> [RECORDS]
################

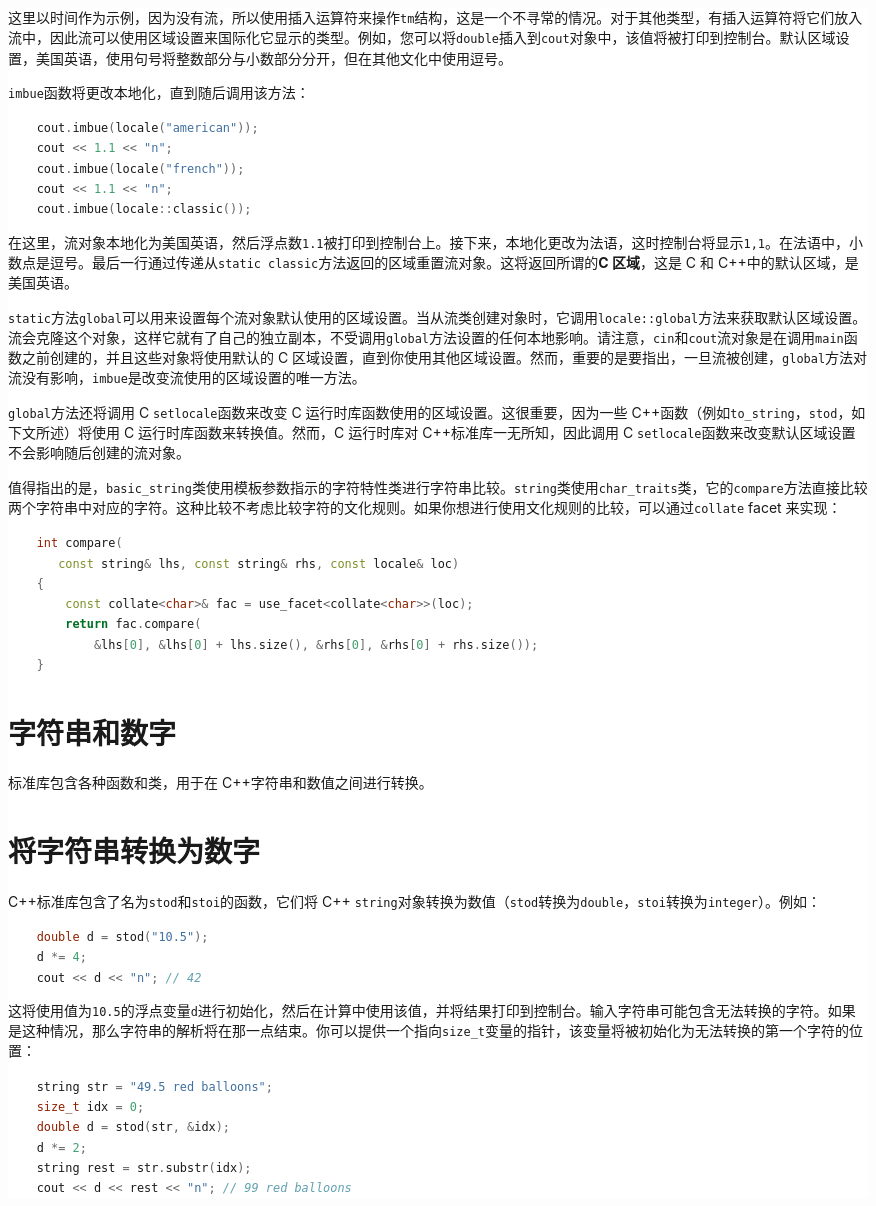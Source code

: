 这里以时间作为示例，因为没有流，所以使用插入运算符来操作`tm`结构，这是一个不寻常的情况。对于其他类型，有插入运算符将它们放入流中，因此流可以使用区域设置来国际化它显示的类型。例如，您可以将`double`插入到`cout`对象中，该值将被打印到控制台。默认区域设置，美国英语，使用句号将整数部分与小数部分分开，但在其他文化中使用逗号。

`imbue`函数将更改本地化，直到随后调用该方法：

```cpp
    cout.imbue(locale("american")); 
    cout << 1.1 << "n"; 
    cout.imbue(locale("french")); 
    cout << 1.1 << "n"; 
    cout.imbue(locale::classic());
```

在这里，流对象本地化为美国英语，然后浮点数`1.1`被打印到控制台上。接下来，本地化更改为法语，这时控制台将显示`1,1`。在法语中，小数点是逗号。最后一行通过传递从`static classic`方法返回的区域重置流对象。这将返回所谓的**C 区域**，这是 C 和 C++中的默认区域，是美国英语。

`static`方法`global`可以用来设置每个流对象默认使用的区域设置。当从流类创建对象时，它调用`locale::global`方法来获取默认区域设置。流会克隆这个对象，这样它就有了自己的独立副本，不受调用`global`方法设置的任何本地影响。请注意，`cin`和`cout`流对象是在调用`main`函数之前创建的，并且这些对象将使用默认的 C 区域设置，直到你使用其他区域设置。然而，重要的是要指出，一旦流被创建，`global`方法对流没有影响，`imbue`是改变流使用的区域设置的唯一方法。

`global`方法还将调用 C `setlocale`函数来改变 C 运行时库函数使用的区域设置。这很重要，因为一些 C++函数（例如`to_string`，`stod`，如下文所述）将使用 C 运行时库函数来转换值。然而，C 运行时库对 C++标准库一无所知，因此调用 C `setlocale`函数来改变默认区域设置不会影响随后创建的流对象。

值得指出的是，`basic_string`类使用模板参数指示的字符特性类进行字符串比较。`string`类使用`char_traits`类，它的`compare`方法直接比较两个字符串中对应的字符。这种比较不考虑比较字符的文化规则。如果你想进行使用文化规则的比较，可以通过`collate` facet 来实现：

```cpp
    int compare( 
       const string& lhs, const string& rhs, const locale& loc) 
    { 
        const collate<char>& fac = use_facet<collate<char>>(loc); 
        return fac.compare( 
            &lhs[0], &lhs[0] + lhs.size(), &rhs[0], &rhs[0] + rhs.size()); 
    }
```

# 字符串和数字

标准库包含各种函数和类，用于在 C++字符串和数值之间进行转换。

# 将字符串转换为数字

C++标准库包含了名为`stod`和`stoi`的函数，它们将 C++ `string`对象转换为数值（`stod`转换为`double`，`stoi`转换为`integer`）。例如：

```cpp
    double d = stod("10.5"); 
    d *= 4; 
    cout << d << "n"; // 42
```

这将使用值为`10.5`的浮点变量`d`进行初始化，然后在计算中使用该值，并将结果打印到控制台。输入字符串可能包含无法转换的字符。如果是这种情况，那么字符串的解析将在那一点结束。你可以提供一个指向`size_t`变量的指针，该变量将被初始化为无法转换的第一个字符的位置：

```cpp
    string str = "49.5 red balloons"; 
    size_t idx = 0; 
    double d = stod(str, &idx); 
    d *= 2; 
    string rest = str.substr(idx); 
    cout << d << rest << "n"; // 99 red balloons
```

################

> [WHAT YOU NEED TO DO] Work out how many lines of the material contain the word "global" and answer with that number only.

> [RESPONSE BELOW] 2